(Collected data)
————————

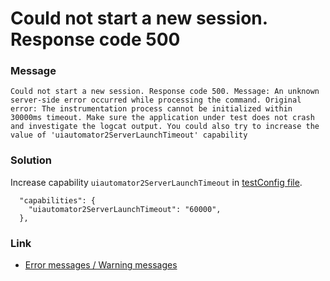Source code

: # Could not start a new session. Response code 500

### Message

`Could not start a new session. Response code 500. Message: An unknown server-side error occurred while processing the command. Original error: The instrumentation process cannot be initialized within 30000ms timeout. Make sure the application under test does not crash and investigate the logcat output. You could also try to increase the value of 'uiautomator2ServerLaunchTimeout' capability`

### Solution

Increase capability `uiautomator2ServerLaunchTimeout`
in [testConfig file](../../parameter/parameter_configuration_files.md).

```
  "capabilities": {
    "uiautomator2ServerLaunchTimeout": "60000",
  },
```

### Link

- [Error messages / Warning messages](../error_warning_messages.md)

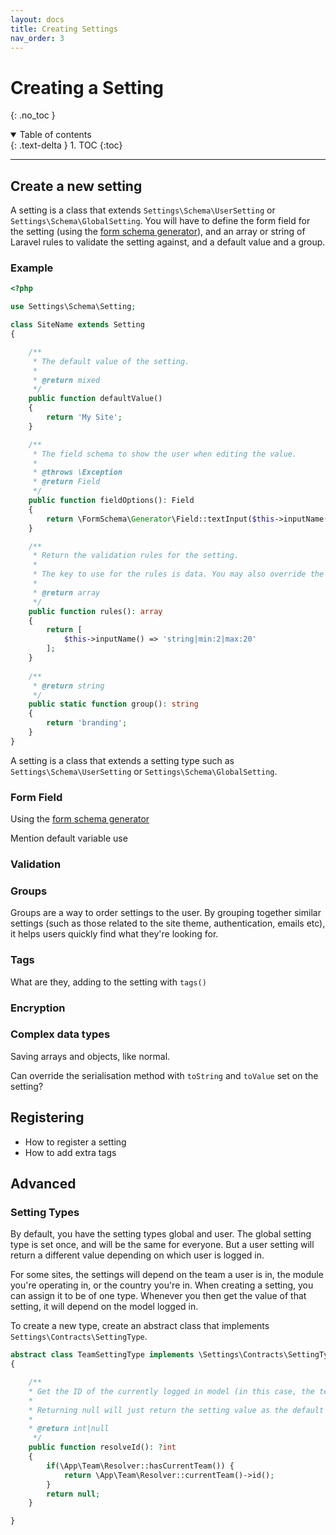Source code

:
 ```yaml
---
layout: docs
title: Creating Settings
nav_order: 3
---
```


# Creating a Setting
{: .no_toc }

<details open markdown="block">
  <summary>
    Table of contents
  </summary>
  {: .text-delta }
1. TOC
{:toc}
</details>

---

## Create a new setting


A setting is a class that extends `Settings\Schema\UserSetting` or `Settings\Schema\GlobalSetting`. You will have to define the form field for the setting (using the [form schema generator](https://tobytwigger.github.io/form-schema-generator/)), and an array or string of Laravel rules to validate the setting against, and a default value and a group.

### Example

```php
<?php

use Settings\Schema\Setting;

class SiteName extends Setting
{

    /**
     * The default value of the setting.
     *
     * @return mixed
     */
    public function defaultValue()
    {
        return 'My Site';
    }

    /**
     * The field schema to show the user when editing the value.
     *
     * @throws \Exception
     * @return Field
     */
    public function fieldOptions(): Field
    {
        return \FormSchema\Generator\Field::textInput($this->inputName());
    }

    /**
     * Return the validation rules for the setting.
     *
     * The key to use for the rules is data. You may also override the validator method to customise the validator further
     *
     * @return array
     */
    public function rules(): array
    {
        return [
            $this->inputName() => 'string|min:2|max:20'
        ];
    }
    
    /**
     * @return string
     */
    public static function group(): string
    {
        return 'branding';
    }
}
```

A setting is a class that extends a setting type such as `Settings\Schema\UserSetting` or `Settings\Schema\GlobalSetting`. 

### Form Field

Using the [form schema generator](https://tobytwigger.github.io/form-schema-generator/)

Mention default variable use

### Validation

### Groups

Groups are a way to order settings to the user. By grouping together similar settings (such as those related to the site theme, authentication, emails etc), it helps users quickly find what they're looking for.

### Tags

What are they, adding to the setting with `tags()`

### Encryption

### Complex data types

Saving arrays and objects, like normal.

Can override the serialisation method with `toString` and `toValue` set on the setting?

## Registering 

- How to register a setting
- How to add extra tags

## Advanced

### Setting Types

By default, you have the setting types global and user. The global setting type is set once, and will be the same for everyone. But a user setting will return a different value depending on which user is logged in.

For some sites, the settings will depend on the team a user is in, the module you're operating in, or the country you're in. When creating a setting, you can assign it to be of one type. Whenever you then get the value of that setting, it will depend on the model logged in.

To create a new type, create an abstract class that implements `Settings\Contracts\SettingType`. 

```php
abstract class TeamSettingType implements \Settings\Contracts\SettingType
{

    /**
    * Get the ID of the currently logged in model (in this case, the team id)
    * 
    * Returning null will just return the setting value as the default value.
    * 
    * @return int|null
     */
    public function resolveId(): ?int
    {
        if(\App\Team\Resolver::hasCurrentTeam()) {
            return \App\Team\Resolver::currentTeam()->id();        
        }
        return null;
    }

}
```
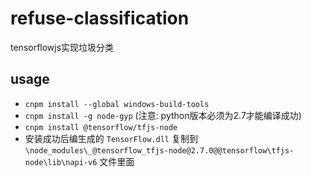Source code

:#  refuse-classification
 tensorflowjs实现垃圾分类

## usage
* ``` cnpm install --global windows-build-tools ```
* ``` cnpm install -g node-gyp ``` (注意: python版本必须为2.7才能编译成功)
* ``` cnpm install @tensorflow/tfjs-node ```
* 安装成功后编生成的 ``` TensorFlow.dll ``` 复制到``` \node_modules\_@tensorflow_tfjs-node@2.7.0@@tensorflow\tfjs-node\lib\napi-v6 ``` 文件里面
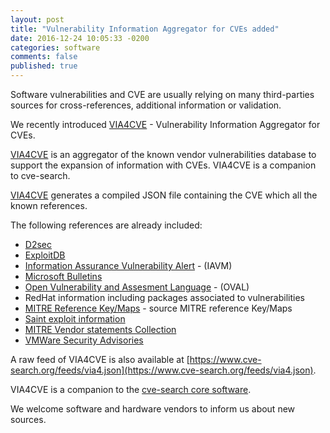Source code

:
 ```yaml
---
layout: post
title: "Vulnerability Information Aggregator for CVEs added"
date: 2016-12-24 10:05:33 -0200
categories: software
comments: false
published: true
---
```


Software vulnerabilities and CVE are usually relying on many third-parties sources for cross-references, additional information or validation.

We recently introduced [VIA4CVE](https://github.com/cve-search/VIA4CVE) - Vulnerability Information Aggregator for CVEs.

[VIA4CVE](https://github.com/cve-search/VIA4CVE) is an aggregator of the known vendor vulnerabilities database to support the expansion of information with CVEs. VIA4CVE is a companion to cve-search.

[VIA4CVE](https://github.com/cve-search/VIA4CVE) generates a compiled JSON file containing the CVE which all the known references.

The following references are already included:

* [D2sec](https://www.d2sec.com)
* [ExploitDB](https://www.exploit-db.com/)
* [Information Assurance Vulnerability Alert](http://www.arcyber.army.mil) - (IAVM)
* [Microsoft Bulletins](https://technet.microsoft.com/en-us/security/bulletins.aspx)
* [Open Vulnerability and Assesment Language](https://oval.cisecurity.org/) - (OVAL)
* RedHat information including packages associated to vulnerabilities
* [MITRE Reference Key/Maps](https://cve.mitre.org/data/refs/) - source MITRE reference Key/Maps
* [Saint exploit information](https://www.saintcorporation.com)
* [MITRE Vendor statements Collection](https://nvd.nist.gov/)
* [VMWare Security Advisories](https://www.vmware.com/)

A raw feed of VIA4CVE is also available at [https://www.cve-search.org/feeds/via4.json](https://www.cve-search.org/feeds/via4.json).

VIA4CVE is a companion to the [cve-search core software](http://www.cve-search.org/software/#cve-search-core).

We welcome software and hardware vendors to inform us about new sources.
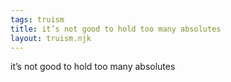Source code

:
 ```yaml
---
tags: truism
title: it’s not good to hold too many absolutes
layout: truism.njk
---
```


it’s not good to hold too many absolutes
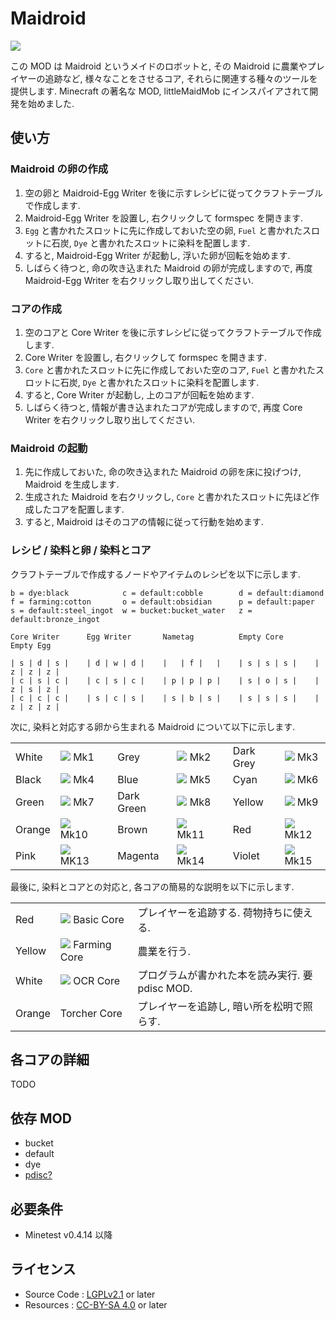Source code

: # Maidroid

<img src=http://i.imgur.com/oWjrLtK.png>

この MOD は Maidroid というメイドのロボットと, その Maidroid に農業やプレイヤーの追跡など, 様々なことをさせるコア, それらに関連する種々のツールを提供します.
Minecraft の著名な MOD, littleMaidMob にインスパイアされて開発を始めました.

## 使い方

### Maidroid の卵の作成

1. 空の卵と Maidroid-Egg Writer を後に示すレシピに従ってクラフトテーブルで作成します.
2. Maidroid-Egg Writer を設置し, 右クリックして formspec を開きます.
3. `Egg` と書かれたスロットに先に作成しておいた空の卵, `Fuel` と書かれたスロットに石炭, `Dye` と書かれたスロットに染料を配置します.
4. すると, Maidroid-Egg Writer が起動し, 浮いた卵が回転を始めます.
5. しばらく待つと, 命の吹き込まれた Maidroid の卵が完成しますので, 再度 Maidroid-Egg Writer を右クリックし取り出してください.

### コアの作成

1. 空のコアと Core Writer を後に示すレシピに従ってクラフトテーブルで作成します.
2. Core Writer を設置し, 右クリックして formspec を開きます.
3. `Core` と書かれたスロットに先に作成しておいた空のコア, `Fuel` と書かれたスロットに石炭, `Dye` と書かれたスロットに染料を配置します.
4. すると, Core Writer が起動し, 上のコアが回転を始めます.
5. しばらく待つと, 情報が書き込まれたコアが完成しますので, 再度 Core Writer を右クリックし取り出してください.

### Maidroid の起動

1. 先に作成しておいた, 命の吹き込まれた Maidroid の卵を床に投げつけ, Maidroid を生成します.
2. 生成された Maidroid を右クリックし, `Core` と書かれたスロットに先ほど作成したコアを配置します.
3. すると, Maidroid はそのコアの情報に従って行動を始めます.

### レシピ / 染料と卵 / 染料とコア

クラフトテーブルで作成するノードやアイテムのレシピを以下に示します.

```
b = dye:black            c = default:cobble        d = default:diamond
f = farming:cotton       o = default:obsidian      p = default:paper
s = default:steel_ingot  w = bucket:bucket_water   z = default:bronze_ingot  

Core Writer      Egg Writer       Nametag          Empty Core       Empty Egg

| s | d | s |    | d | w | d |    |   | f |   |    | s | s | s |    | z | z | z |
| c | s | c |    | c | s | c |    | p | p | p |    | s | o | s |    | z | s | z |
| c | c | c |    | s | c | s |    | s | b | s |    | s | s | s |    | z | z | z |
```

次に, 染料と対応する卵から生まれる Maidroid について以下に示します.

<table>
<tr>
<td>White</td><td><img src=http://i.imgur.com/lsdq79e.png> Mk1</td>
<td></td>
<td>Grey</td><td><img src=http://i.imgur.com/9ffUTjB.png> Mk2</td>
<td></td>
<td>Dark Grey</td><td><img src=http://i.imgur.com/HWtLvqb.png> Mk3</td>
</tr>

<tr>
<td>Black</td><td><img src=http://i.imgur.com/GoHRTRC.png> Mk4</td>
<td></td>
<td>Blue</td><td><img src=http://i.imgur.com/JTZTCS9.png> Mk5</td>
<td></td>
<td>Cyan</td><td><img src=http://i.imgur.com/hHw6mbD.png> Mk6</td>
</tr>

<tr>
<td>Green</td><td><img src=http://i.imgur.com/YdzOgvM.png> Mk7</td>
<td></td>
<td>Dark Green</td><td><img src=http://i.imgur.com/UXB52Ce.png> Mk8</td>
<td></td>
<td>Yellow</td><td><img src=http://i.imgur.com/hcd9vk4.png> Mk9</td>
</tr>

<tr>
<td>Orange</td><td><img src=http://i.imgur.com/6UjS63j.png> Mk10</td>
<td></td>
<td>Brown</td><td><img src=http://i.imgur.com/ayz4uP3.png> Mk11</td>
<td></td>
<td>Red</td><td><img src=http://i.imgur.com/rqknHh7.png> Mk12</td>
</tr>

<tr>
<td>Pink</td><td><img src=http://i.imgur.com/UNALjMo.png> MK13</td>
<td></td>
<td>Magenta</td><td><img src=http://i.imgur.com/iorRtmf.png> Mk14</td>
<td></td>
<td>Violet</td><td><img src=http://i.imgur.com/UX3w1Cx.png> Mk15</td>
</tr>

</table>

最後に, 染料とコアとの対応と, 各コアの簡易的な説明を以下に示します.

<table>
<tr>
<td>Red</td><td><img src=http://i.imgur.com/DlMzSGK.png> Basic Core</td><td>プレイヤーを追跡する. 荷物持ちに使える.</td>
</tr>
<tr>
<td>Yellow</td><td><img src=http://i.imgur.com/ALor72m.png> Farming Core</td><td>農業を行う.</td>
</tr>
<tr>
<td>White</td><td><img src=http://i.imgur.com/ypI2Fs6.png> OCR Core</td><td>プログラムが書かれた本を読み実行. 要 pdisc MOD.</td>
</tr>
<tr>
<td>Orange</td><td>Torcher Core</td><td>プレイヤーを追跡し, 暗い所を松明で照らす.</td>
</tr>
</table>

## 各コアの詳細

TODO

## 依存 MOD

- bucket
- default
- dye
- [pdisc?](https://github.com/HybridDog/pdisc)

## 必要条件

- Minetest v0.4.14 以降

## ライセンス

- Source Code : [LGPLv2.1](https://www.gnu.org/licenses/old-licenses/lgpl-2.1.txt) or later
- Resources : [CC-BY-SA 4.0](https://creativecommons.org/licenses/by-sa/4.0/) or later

————————

Return, from the data, each line where the string "title" occurs.

title: Creating Settings
title: "Vulnerability Information Aggregator for CVEs added"
title: it’s not good to hold too many absolutes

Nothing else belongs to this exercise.